Connection between pasta and wine - in collaboration with Triple A

Connessione tra pasta e vino - in collaborazione con Triple A

We often don't realize the unique connections that exist between the world of pasta and that of wine. Triple A has explored this fascinating topic in an article that we present below.

"A glass of wine and a plate of pasta on a table, a red and white checkered tablecloth, the chirping of cicadas in the air. But even without falling into clichés, just the full glass next to a plate of steaming pasta on the table , alone, awaken the idea of ​​home in the mind. These two foods, in fact, unconsciously represent simulacra of Italian culture in the collective imagination, not only of gastronomic culture but also of everyday culture. “Call me when you're almost there and I'll throw away the pasta” it is one of the most powerful expressions of love we can receive. Added to this expression is the consideration of keeping the guest's glass full of wine. 

A family lexicon spoken at the table by an entire nation through a series of small silent gestures.

In the gestures of these foods there was also the preparation, slow and repeated movements by the artisans and farmers, actions also repeated at home, which told of a time when what ended up on our tables came from someone whose hands we had shaken and looked in the eye. Not only in the countryside but also in the city, as for wine which gave the opportunity to escape out of town and fill the trunk with the farmer's wine. So grandfather's cellar was crowded with objects accumulated over a lifetime, the small bike with wheels on which we had scraped our knees moved towards the bottom to make room for the demijohns, bottles and corks. Always supervised by the calendar hanging on the wall which remembered the saints and the phases of the moon.

Giovanni has dark, deep eyes, large hands and the confidence of someone who knows he is on the right path. Giovanni's family has repeated the same gestures within the Pastificio Fabbri for four generations. He started working as a pasta maker at the age of sixteen, inheriting the savoir faire from the family that has owned the pasta factory in Strada in Chianti since 1893. The sirens of the industry here were not heard and so the old “Cantini” continuous press remained in the same where grandfather Renzo had placed it in 1958 and continues to deal with the kneading, kneading and drawing of the dry pasta in the pasta factory. When you ask Giovanni what's different about his pasta, he replies that he didn't add anything different, they've always made it that way. You will also find the same calm, the same security and the same deep gaze when you stop to talk to old farmers and winemakers, ask them why they have never changed the way they make their wine. An embarrassed smile, almost as if they wanted to justify themselves, as they spread their arms exclaiming "My father and my grandfather have always done this, I learned from them" .

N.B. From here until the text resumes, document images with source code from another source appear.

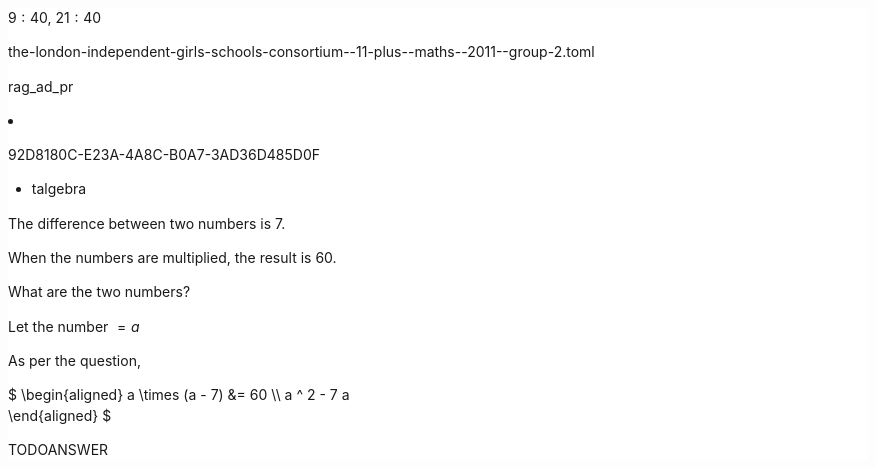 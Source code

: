 $9{:}40, \ 21{:}40$

</div>
</div>

<div class='papername'>
<p>the-london-independent-girls-schools-consortium--11-plus--maths--2011--group-2.toml</p>
</div>
<div class='rag'>
<p>rag_ad_pr</p>
</div>
</div>
</li>
<li>
<div class='question_envelope rag_ad_amber question'>
<div class='uuid'>
<p>92D8180C-E23A-4A8C-B0A7-3AD36D485D0F</p>
</div>
<div class='topics'>
<ul>
<li>
talgebra
</li>
</ul>
</div>
<div class='question question'>

The difference between two numbers is $7$.

When the numbers are multiplied, the result is $60$. 

What are the two numbers?

</div>
<div class='workings'>
<div class='working'>

Let the number $= a$

As per the question,

$
\begin{aligned}
a \times (a - 7) &= 60 \\\\
a ^ 2 - 7 a      
\end{aligned}
$

</div>
</div>
<div class='answers'>
<div class='answer'>

TODOANSWER

</div>
</div>
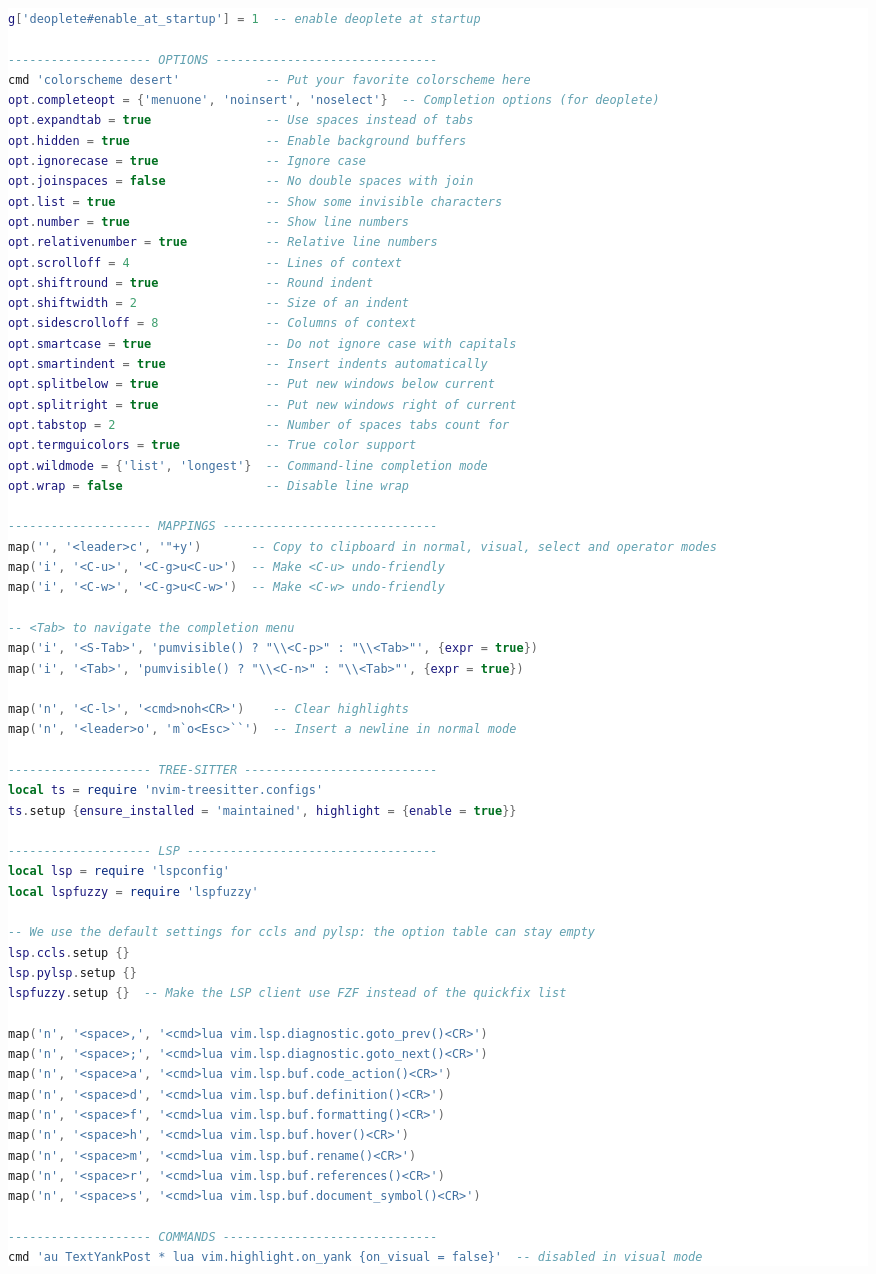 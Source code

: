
 ```lua
g['deoplete#enable_at_startup'] = 1  -- enable deoplete at startup

-------------------- OPTIONS -------------------------------
cmd 'colorscheme desert'            -- Put your favorite colorscheme here
opt.completeopt = {'menuone', 'noinsert', 'noselect'}  -- Completion options (for deoplete)
opt.expandtab = true                -- Use spaces instead of tabs
opt.hidden = true                   -- Enable background buffers
opt.ignorecase = true               -- Ignore case
opt.joinspaces = false              -- No double spaces with join
opt.list = true                     -- Show some invisible characters
opt.number = true                   -- Show line numbers
opt.relativenumber = true           -- Relative line numbers
opt.scrolloff = 4                   -- Lines of context
opt.shiftround = true               -- Round indent
opt.shiftwidth = 2                  -- Size of an indent
opt.sidescrolloff = 8               -- Columns of context
opt.smartcase = true                -- Do not ignore case with capitals
opt.smartindent = true              -- Insert indents automatically
opt.splitbelow = true               -- Put new windows below current
opt.splitright = true               -- Put new windows right of current
opt.tabstop = 2                     -- Number of spaces tabs count for
opt.termguicolors = true            -- True color support
opt.wildmode = {'list', 'longest'}  -- Command-line completion mode
opt.wrap = false                    -- Disable line wrap

-------------------- MAPPINGS ------------------------------
map('', '<leader>c', '"+y')       -- Copy to clipboard in normal, visual, select and operator modes
map('i', '<C-u>', '<C-g>u<C-u>')  -- Make <C-u> undo-friendly
map('i', '<C-w>', '<C-g>u<C-w>')  -- Make <C-w> undo-friendly

-- <Tab> to navigate the completion menu
map('i', '<S-Tab>', 'pumvisible() ? "\\<C-p>" : "\\<Tab>"', {expr = true})
map('i', '<Tab>', 'pumvisible() ? "\\<C-n>" : "\\<Tab>"', {expr = true})

map('n', '<C-l>', '<cmd>noh<CR>')    -- Clear highlights
map('n', '<leader>o', 'm`o<Esc>``')  -- Insert a newline in normal mode

-------------------- TREE-SITTER ---------------------------
local ts = require 'nvim-treesitter.configs'
ts.setup {ensure_installed = 'maintained', highlight = {enable = true}}

-------------------- LSP -----------------------------------
local lsp = require 'lspconfig'
local lspfuzzy = require 'lspfuzzy'

-- We use the default settings for ccls and pylsp: the option table can stay empty
lsp.ccls.setup {}
lsp.pylsp.setup {}
lspfuzzy.setup {}  -- Make the LSP client use FZF instead of the quickfix list

map('n', '<space>,', '<cmd>lua vim.lsp.diagnostic.goto_prev()<CR>')
map('n', '<space>;', '<cmd>lua vim.lsp.diagnostic.goto_next()<CR>')
map('n', '<space>a', '<cmd>lua vim.lsp.buf.code_action()<CR>')
map('n', '<space>d', '<cmd>lua vim.lsp.buf.definition()<CR>')
map('n', '<space>f', '<cmd>lua vim.lsp.buf.formatting()<CR>')
map('n', '<space>h', '<cmd>lua vim.lsp.buf.hover()<CR>')
map('n', '<space>m', '<cmd>lua vim.lsp.buf.rename()<CR>')
map('n', '<space>r', '<cmd>lua vim.lsp.buf.references()<CR>')
map('n', '<space>s', '<cmd>lua vim.lsp.buf.document_symbol()<CR>')

-------------------- COMMANDS ------------------------------
cmd 'au TextYankPost * lua vim.highlight.on_yank {on_visual = false}'  -- disabled in visual mode
```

The world of artisans is a world of research, personal and generational, to find the best raw materials. Like the winemaker who knows and takes care of his grapes, wheat also becomes fundamental for the production of a pasta that reflects the same craftsmanship . If in the world of wine the winemaker has the fortune and the burden of being able to follow all the production steps from planting a cutting to bottling, in the world of food craftsmanship one relies on a network of trusted colleagues: the farmers who grow wheat, even the ancient varieties, without pesticides and using green manure to keep the soil fertile, the mills who delicately, slowly and constantly grind the grains so as not to strip them of fibre, vitamins and mineral salts and return the flour at the pasta factory. A network of artisans who in their sector reiterate the same gestures, brought to perfection, mechanisms of the same machine to put pasta with the best nutritional qualities on our tables every day.

But not only the quality of the raw materials, in wine as in pasta, is a fundamental factor: to these are added the processing method and time. In the Fabbri Pastificio we continue to work according to the teachings of our grandparents: during pasta making the temperatures do not exceed 38°C and the drying follows a pace that would make the industry pale, between three and six days depending on the format.

Observation is another factor that is very important to those who take care of the vineyard, observing to understand the nature around us, observing to predict. Giovanni also taught his son Marco, the fifth generation of Pastificio Fabbri, this concept. In fact, observation in the pasta factory serves to adapt the duration of pasta drying based on the seasons, because in craftsmanship there should be no place for rules and standardization of procedures. It is through all these cares that we notice that the artisans of the Triple "A" Pantry speak the same language as the Artisan Artist Farmers, like the winemaker who passes between the rows every morning, tastes a grape and checks the ripeness of the grapes to understand when to harvest, at the right time he brings the grapes to the cellar and makes wine, taking advantage of the teachings received from those who harvested that wine before him. The patience of those who know the mysteries, whims and needs of a grape and a territory and support the wine in the cellar for as long as necessary.

Looking at them, they would seem like just a plate of pasta and a glass of wine, but intrinsically this dish and this glass still speak of home, of traditions and roots, but above all of love towards one's work, one's land and towards others. And when quality, respect for raw materials and time is missing on the plate and in the glass, you can feel it and see it."


We hope you found Triple A's article as interesting as we did. The magic that comes from the encounter between pasta and wine is an art worth exploring and experimenting with.